Netflix’s Coraline-Inspired Trailer for I Am Frankelda Has Just Dropped

Following Guillermo del Toro’s Pinocchio, Wendell & Wild, and the latest Wallace & Gromit, Netflix is rolling out a new stop-motion film, and the trailer for I Am Frankelda is already blowing us away.

Fans of quirky, festival-hopping cinema have, for some, already had the chance to discover I Am Frankelda, the cinema-format prequel to the Mexican animated series Los Sustos Ocultos de Frankelda.
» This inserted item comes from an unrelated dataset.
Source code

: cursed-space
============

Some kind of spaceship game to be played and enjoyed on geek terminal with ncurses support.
Indeed, since 2025, the Mexican stop-motion feature written and directed by newcomers Arturo and Roy Ambriz has been winning over audiences at international genre-film festivals.
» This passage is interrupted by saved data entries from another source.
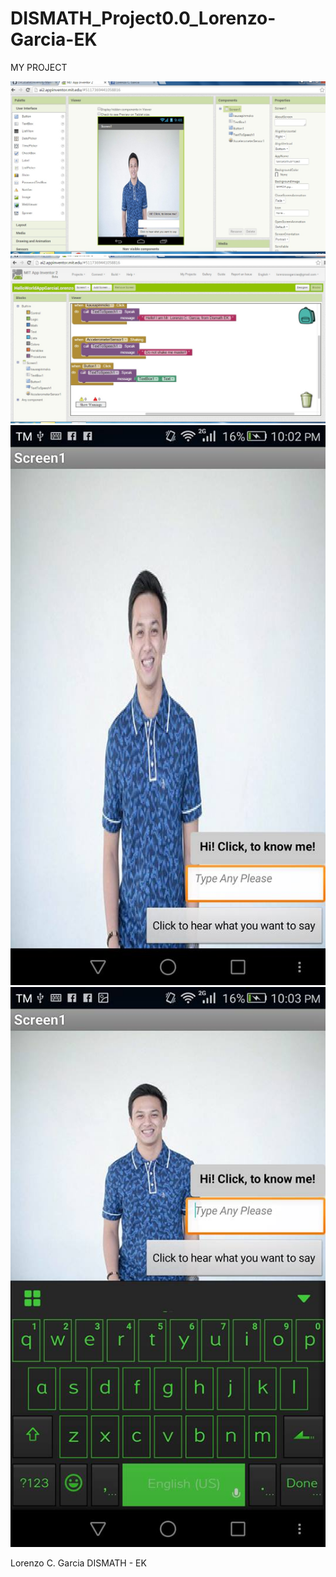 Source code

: # DISMATH_Project0.0_Lorenzo-Garcia-EK

MY PROJECT

![Screenshot](SCREEN1.jpg) 
![Blocks](BLOCKS.jpg)
![Phone1](SCREENSHOT.jpg)
![Phone2](SCREENSHOT2.jpg)

Lorenzo C. Garcia
DISMATH - EK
This flamboyant tale about a 19th-century horror novelist who must confront the monsters of her own creation in her subconscious has charmed audiences so much that I Am Frankelda is coming to Netflix very soon, and its trailer packed with fantastical imagery has just dropped.

Frankelda, a Mexican Coraline

I Am Frankelda is the first fully independent Mexican feature film entirely crafted in stop-motion, and it’s heartening to see Netflix ready to give it a premier place in its catalog. The platform isn’t chasing the stop-motion flag alone, having previously produced Henry Selick’s Wendell & Wild (famous for The Nightmare Before Christmas and Coraline), released Wallace & Gromit: The Curse of the Were-Rabbit, and helped shepherd Guillermo del Toro’s Pinocchio.

Moreover, Guillermo del Toro is no small part of I Am Frankelda‘s story, because the director, impressed by the Ambriz brothers’ ambition, became a patron to help bring the project to life.

Today, the general public will finally be able to discover the film whose trailer showcases a trove of highly colorful and rich images, with handcrafted animation that appears particularly complex and sophisticated, plunging us back into the golden era of stop-motion.

The universe, half cute, half morbid, simultaneously dark and flamboyant that seems to belong to Frankelda obviously echoes the works of the aforementioned Guillermo del Toro and Henry Selick, but also, unsurprisingly, nods to some of Tim Burton’s (great) films or Pixar’s Coco, even though the latter was CGI. In short, a stellar lineup that has both kids and adults eager. And that’s timely, because I Am Frankelda lands on Netflix on June 12.